I don't think more people identify as Agnostic. I do, so I have my ear to the ground on this one, and I've met one other Agnostic in person in the last, oh, ever. But I know tons of Atheists. But that's just my experience. Results may vary Cool

As for why, it's for one of two reasons. One, they're wrong. They just don't understand what they're saying. Two, because they ARE Agnostics. Which it is depends entirely on the person you're speaking to and their world view.

I myself AM an Agnostic, so I can't imagine how or why I'd self-identify as something else.

I watched the Penn video.

My issue is this. Agnostic may very well be about exactly what Penn says. But the name that is ALWAYS left out of the debate is Aldous Henry Huxley. He coined the term Agnostic, as in, someone is an Agnostic. AN being the operative word.

Say I come up with a new idea and call it BREAD. Great. It means X, Y and Z. If all we do is argue about how bread means baked flour mixture and ignore the fact that I exist and that I called XYZ "bread", we'll never get to the heart of the matter.

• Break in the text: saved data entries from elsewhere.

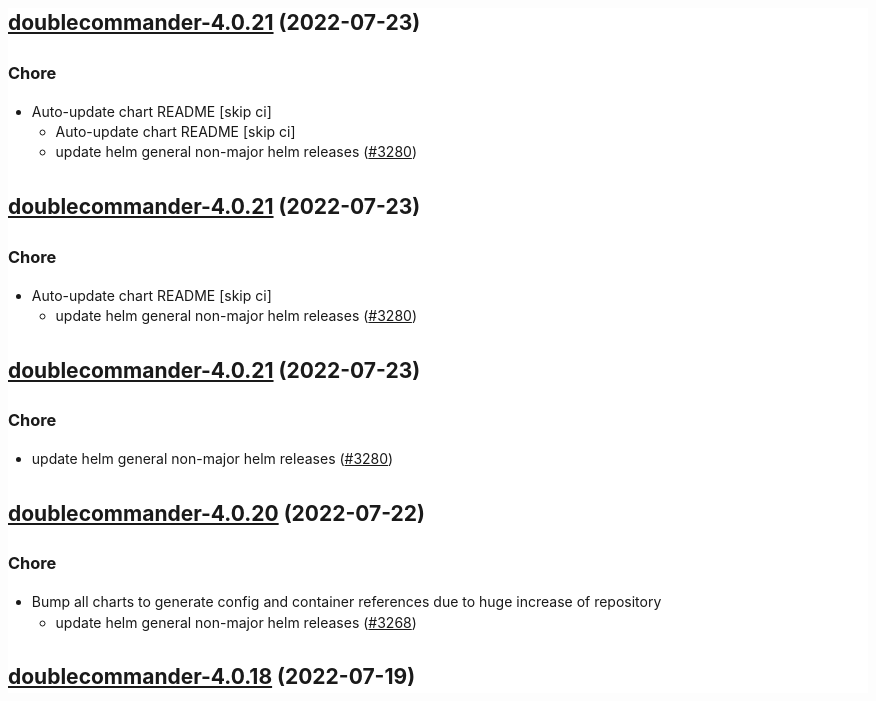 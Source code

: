 


## [doublecommander-4.0.21](https://github.com/truecharts/apps/compare/doublecommander-4.0.20...doublecommander-4.0.21) (2022-07-23)

### Chore

- Auto-update chart README [skip ci]
  - Auto-update chart README [skip ci]
  - update helm general non-major helm releases ([#3280](https://github.com/truecharts/apps/issues/3280))




## [doublecommander-4.0.21](https://github.com/truecharts/apps/compare/doublecommander-4.0.20...doublecommander-4.0.21) (2022-07-23)

### Chore

- Auto-update chart README [skip ci]
  - update helm general non-major helm releases ([#3280](https://github.com/truecharts/apps/issues/3280))




## [doublecommander-4.0.21](https://github.com/truecharts/apps/compare/doublecommander-4.0.20...doublecommander-4.0.21) (2022-07-23)

### Chore

- update helm general non-major helm releases ([#3280](https://github.com/truecharts/apps/issues/3280))




## [doublecommander-4.0.20](https://github.com/truecharts/apps/compare/doublecommander-4.0.18...doublecommander-4.0.20) (2022-07-22)

### Chore

- Bump all charts to generate config and container references due to huge increase of repository
  - update helm general non-major helm releases ([#3268](https://github.com/truecharts/apps/issues/3268))



## [doublecommander-4.0.18](https://github.com/truecharts/apps/compare/doublecommander-4.0.17...doublecommander-4.0.18) (2022-07-19)
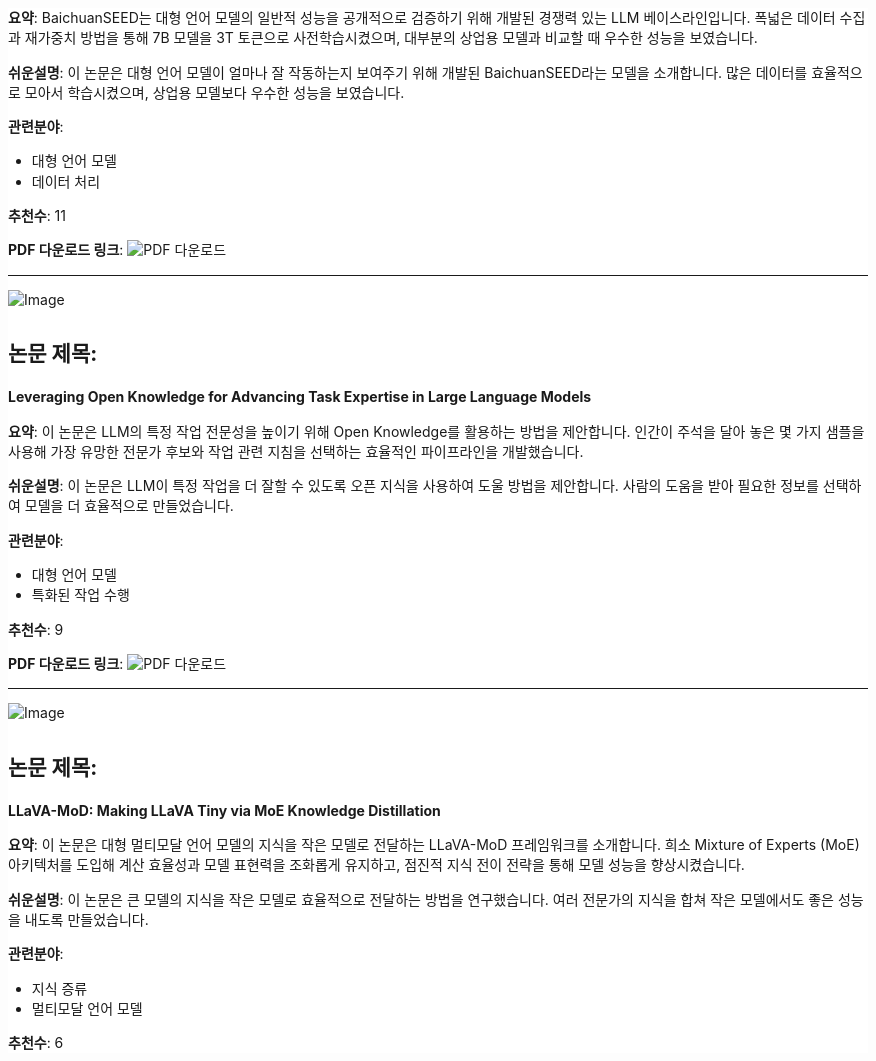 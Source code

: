 **요약**:
BaichuanSEED는 대형 언어 모델의 일반적 성능을 공개적으로 검증하기 위해 개발된 경쟁력 있는 LLM 베이스라인입니다. 폭넓은 데이터 수집과 재가중치 방법을 통해 7B 모델을 3T 토큰으로 사전학습시켰으며, 대부분의 상업용 모델과 비교할 때 우수한 성능을 보였습니다.

**쉬운설명**:
이 논문은 대형 언어 모델이 얼마나 잘 작동하는지 보여주기 위해 개발된 BaichuanSEED라는 모델을 소개합니다. 많은 데이터를 효율적으로 모아서 학습시켰으며, 상업용 모델보다 우수한 성능을 보였습니다.

**관련분야**:
- 대형 언어 모델
- 데이터 처리

**추천수**: 11

**PDF 다운로드 링크**: ![PDF 다운로드](https://arxiv.org/pdf/2408.15079)

---

![Image](https://cdn-thumbnails.huggingface.co/social-thumbnails/papers/2408.15915.png)
## 논문 제목:
**Leveraging Open Knowledge for Advancing Task Expertise in Large Language Models**

**요약**:
이 논문은 LLM의 특정 작업 전문성을 높이기 위해 Open Knowledge를 활용하는 방법을 제안합니다. 인간이 주석을 달아 놓은 몇 가지 샘플을 사용해 가장 유망한 전문가 후보와 작업 관련 지침을 선택하는 효율적인 파이프라인을 개발했습니다.

**쉬운설명**:
이 논문은 LLM이 특정 작업을 더 잘할 수 있도록 오픈 지식을 사용하여 도울 방법을 제안합니다. 사람의 도움을 받아 필요한 정보를 선택하여 모델을 더 효율적으로 만들었습니다.

**관련분야**:
- 대형 언어 모델
- 특화된 작업 수행

**추천수**: 9

**PDF 다운로드 링크**: ![PDF 다운로드](https://arxiv.org/pdf/2408.15915)

---

![Image](https://cdn-thumbnails.huggingface.co/social-thumbnails/papers/2408.15881.png)
## 논문 제목:
**LLaVA-MoD: Making LLaVA Tiny via MoE Knowledge Distillation**

**요약**:
이 논문은 대형 멀티모달 언어 모델의 지식을 작은 모델로 전달하는 LLaVA-MoD 프레임워크를 소개합니다. 희소 Mixture of Experts (MoE) 아키텍처를 도입해 계산 효율성과 모델 표현력을 조화롭게 유지하고, 점진적 지식 전이 전략을 통해 모델 성능을 향상시켰습니다.

**쉬운설명**:
이 논문은 큰 모델의 지식을 작은 모델로 효율적으로 전달하는 방법을 연구했습니다. 여러 전문가의 지식을 합쳐 작은 모델에서도 좋은 성능을 내도록 만들었습니다.

**관련분야**:
- 지식 증류
- 멀티모달 언어 모델

**추천수**: 6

Agnostic means something to us Agnostics and, to be frank, we could give a fuck how others WANT to categorise us. The only identification worth a damn is a self-identification. I am something. That's true without anyone else's opinion. If they wanna tell me what I am, they're in for a long night. If they want to dismiss what I am because they can't grasp that Agnostic can have a plurality of meanings, then eat a dick; I don't take well to being dismissed. If people want to understand what I am, and they listen, and understand what it is I'm trying to explain, well, that's called communion.

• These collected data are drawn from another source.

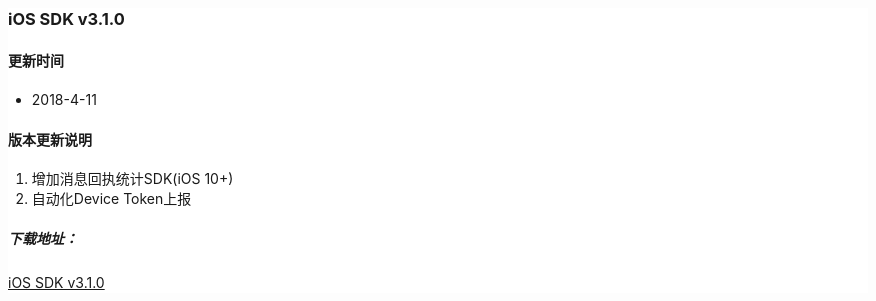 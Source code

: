 ### iOS SDK v3.1.0

#### 更新时间

* 2018-4-11

#### 版本更新说明

1. 增加消息回执统计SDK\(iOS 10+\)
2. 自动化Device Token上报


##### 下载地址：

[iOS SDK v3.1.0](https://xg.qq.com/pigeon_v2/resource/sdk/Xg-Push-SDK-iOS-3.1.0.zip)



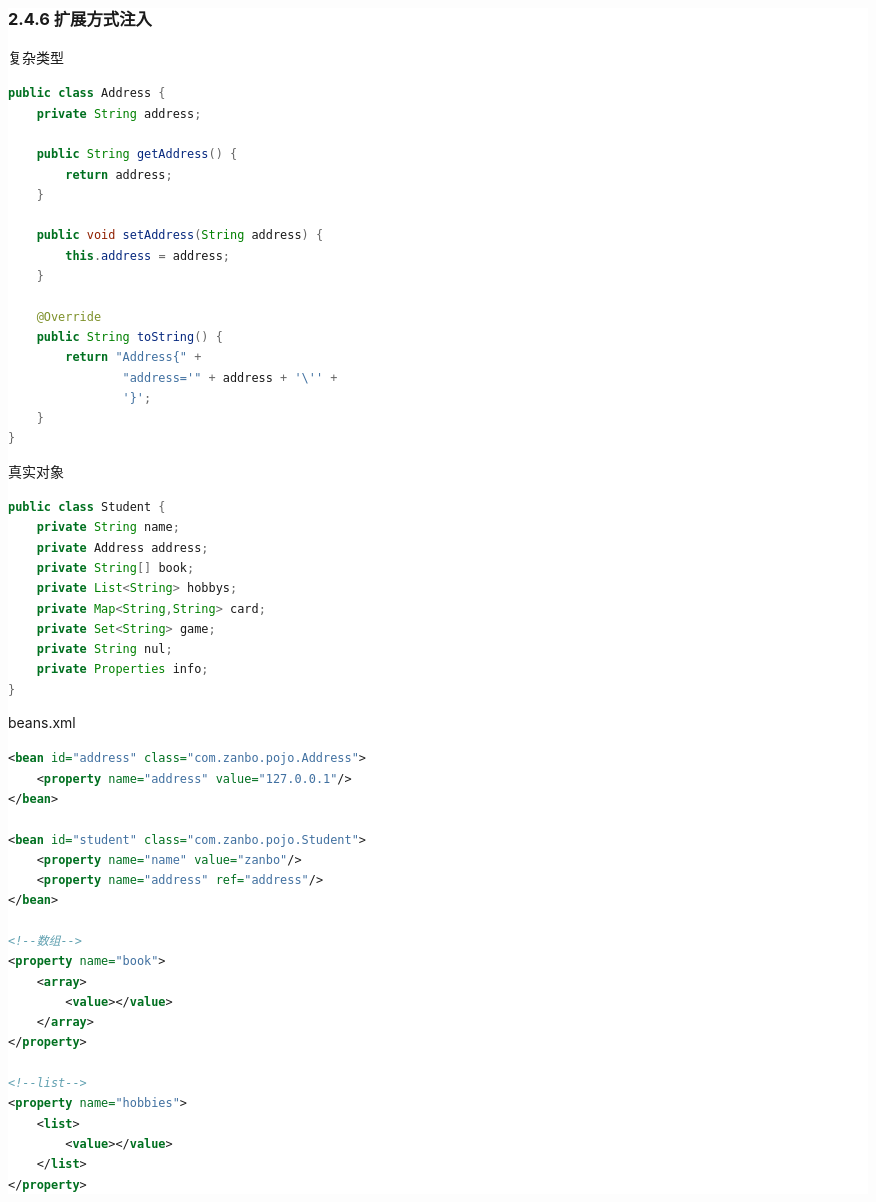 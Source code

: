 

### 2.4.6 扩展方式注入

复杂类型

```java
public class Address {
    private String address;

    public String getAddress() {
        return address;
    }

    public void setAddress(String address) {
        this.address = address;
    }

    @Override
    public String toString() {
        return "Address{" +
                "address='" + address + '\'' +
                '}';
    }
}
```

真实对象

```java
public class Student {
    private String name;
    private Address address;
    private String[] book;
    private List<String> hobbys;
    private Map<String,String> card;
    private Set<String> game;
    private String nul;
    private Properties info;
}
```

beans.xml

```xml
<bean id="address" class="com.zanbo.pojo.Address">
    <property name="address" value="127.0.0.1"/>
</bean>

<bean id="student" class="com.zanbo.pojo.Student">
    <property name="name" value="zanbo"/>
    <property name="address" ref="address"/>
</bean>

<!--数组-->
<property name="book">
    <array>
        <value></value>
    </array>
</property>

<!--list-->
<property name="hobbies">
    <list>
        <value></value>
    </list>
</property>
```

The way Penn describes the term Agnostic, yes, everyone is Agnostic. For some, the debate ends there. But they can suck it like it's haaaaaawt. If we roll with Huxley's definition, then no, not everyone is Agnostic, not by a long shot. In fact, very FEW people are Agnostics. Because to Huxley and to myself, Agnostic means 'do not pretend that something is certain if it hasn't been demonstrated or if it is indemonstrable'. Across the board. Everything. It's a method used to approach life. It's not a creed. One's beliefs stem FROM the method. If someone assumes that something is certain when it hasn't been demonstrated or if it is indemonstrable (or worse, if they make a habit of it), for example, that God exists or doesn't exist, then they are not Agnostics; in the strictest sense at least.

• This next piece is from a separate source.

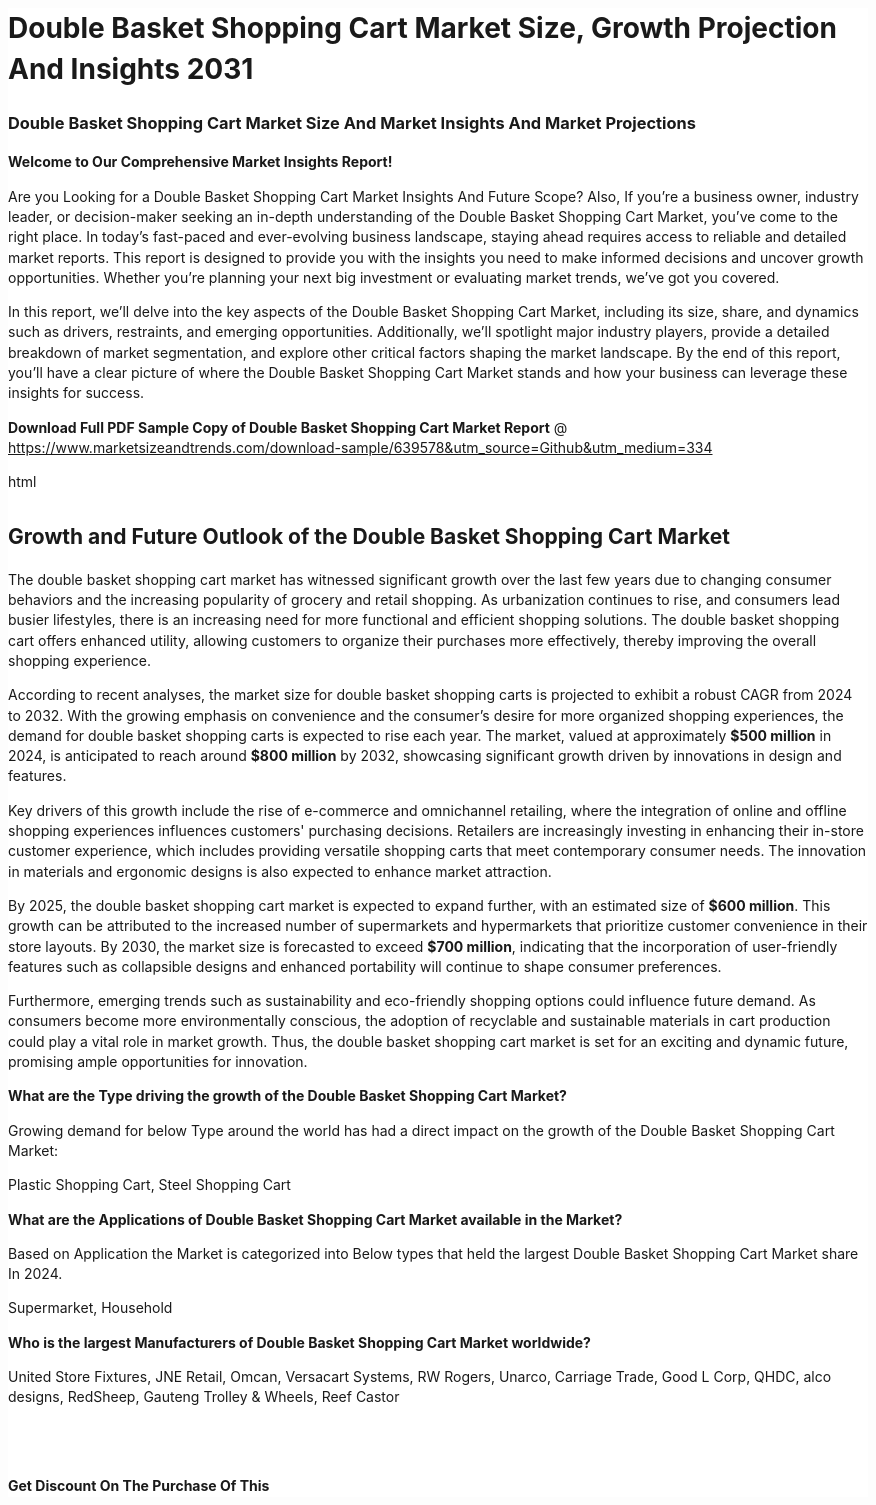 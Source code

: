 <h1>Double Basket Shopping Cart Market Size, Growth Projection And Insights 2031</h1><div class="" data-test-id=""><h3><span class="">Double Basket Shopping Cart Market Size And Market Insights And Market Projections</span></h3></div><div class="" data-test-id=""><p><strong>Welcome to Our Comprehensive Market Insights Report!</strong></p><p>Are you Looking for a Double Basket Shopping Cart Market Insights And Future Scope? Also, If you&rsquo;re a business owner, industry leader, or decision-maker seeking an in-depth understanding of the Double Basket Shopping Cart Market, you&rsquo;ve come to the right place. In today&rsquo;s fast-paced and ever-evolving business landscape, staying ahead requires access to reliable and detailed market reports. This report is designed to provide you with the insights you need to make informed decisions and uncover growth opportunities. Whether you&rsquo;re planning your next big investment or evaluating market trends, we&rsquo;ve got you covered.</p><p>In this report, we&rsquo;ll delve into the key aspects of the Double Basket Shopping Cart Market, including its size, share, and dynamics such as drivers, restraints, and emerging opportunities. Additionally, we&rsquo;ll spotlight major industry players, provide a detailed breakdown of market segmentation, and explore other critical factors shaping the market landscape. By the end of this report, you&rsquo;ll have a clear picture of where the Double Basket Shopping Cart Market stands and how your business can leverage these insights for success.</p><p><strong>Download Full PDF Sample Copy of Double Basket Shopping Cart Market Report</strong> @ <a href="https://www.marketsizeandtrends.com/download-sample/639578&utm_source=Github&utm_medium=334" target="_blank">https://www.marketsizeandtrends.com/download-sample/639578&utm_source=Github&utm_medium=334</a></p></div><div class="" data-test-id=""><p><span class="">html<div> <h2>Growth and Future Outlook of the Double Basket Shopping Cart Market</h2> <p>The double basket shopping cart market has witnessed significant growth over the last few years due to changing consumer behaviors and the increasing popularity of grocery and retail shopping. As urbanization continues to rise, and consumers lead busier lifestyles, there is an increasing need for more functional and efficient shopping solutions. The double basket shopping cart offers enhanced utility, allowing customers to organize their purchases more effectively, thereby improving the overall shopping experience.</p> <p>According to recent analyses, the market size for double basket shopping carts is projected to exhibit a robust CAGR from 2024 to 2032. With the growing emphasis on convenience and the consumer’s desire for more organized shopping experiences, the demand for double basket shopping carts is expected to rise each year. The market, valued at approximately <strong>$500 million</strong> in 2024, is anticipated to reach around <strong>$800 million</strong> by 2032, showcasing significant growth driven by innovations in design and features.</p> <span></span> <p>Key drivers of this growth include the rise of e-commerce and omnichannel retailing, where the integration of online and offline shopping experiences influences customers' purchasing decisions. Retailers are increasingly investing in enhancing their in-store customer experience, which includes providing versatile shopping carts that meet contemporary consumer needs. The innovation in materials and ergonomic designs is also expected to enhance market attraction.</p> <p>By 2025, the double basket shopping cart market is expected to expand further, with an estimated size of <strong>$600 million</strong>. This growth can be attributed to the increased number of supermarkets and hypermarkets that prioritize customer convenience in their store layouts. By 2030, the market size is forecasted to exceed <strong>$700 million</strong>, indicating that the incorporation of user-friendly features such as collapsible designs and enhanced portability will continue to shape consumer preferences.</p> <p>Furthermore, emerging trends such as sustainability and eco-friendly shopping options could influence future demand. As consumers become more environmentally conscious, the adoption of recyclable and sustainable materials in cart production could play a vital role in market growth. Thus, the double basket shopping cart market is set for an exciting and dynamic future, promising ample opportunities for innovation.</p> </div></span></p><p><strong><span class="">What are the&nbsp;Type driving the growth of the Double Basket Shopping Cart Market?</span></strong></p></div><div class="" data-test-id=""><p><span class="">Growing demand for below Type around the world has had a direct impact on the growth of the Double Basket Shopping Cart Market:</span></p></div><div class="" data-test-id=""><p>Plastic Shopping Cart, Steel Shopping Cart</p><p><span class=""><strong>What are the&nbsp;Applications&nbsp;of Double Basket Shopping Cart Market available in the Market?</strong></span></p></div><div class="" data-test-id=""><p><span class="">Based on Application the Market is categorized into Below types that held the largest Double Basket Shopping Cart Market share In 2024.</span></p></div><div class="" data-test-id=""><p><span class="">Supermarket, Household</span></p><p><span class=""><strong>Who is the largest Manufacturers of Double Basket Shopping Cart Market worldwide?</strong></span></p></div><div class="" data-test-id=""><p><span class="">United Store Fixtures, JNE Retail, Omcan, Versacart Systems, RW Rogers, Unarco, Carriage Trade, Good L Corp, QHDC, alco designs, RedSheep, Gauteng Trolley & Wheels, Reef Castor</span></p></div><div class="" data-test-id="">&nbsp;</div><div class="" data-test-id="">&nbsp;</div><div class="" data-test-id=""><p><span class=""><strong>Get Discount On The Purchase Of This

Penn reacts negatively to the accusation that Atheists are dogmatic and laughs it off. But this is the EXACT charge that Huxley made in the 1800s. Huxley believed in demonstration and viewed those Atheists that took it for granted that there was no God in spite of there being no evidence to support that position as dogmatic; just as he viewed Theists that did the reverse with God to be dogmatic. They BOTH believed what they wanted to believe, not what was demonstrated. That's where the accusation comes from and that's why Huxlian Agnostics separate themselves from both Theists and Atheists.

So if we look at it like Penn does, an Agnostic Atheist is someone who doesn't believe in God but doesn't truly know. Like Lysol, it kills 99.99% of germs. For many, it's lip service. The true Agnostic believes there's no reason to assume there is no God in the first place. It's not about some small 0.01% chance that what is believed could be wrong, it's that something shouldn't be believed in the first place unless there is evidence.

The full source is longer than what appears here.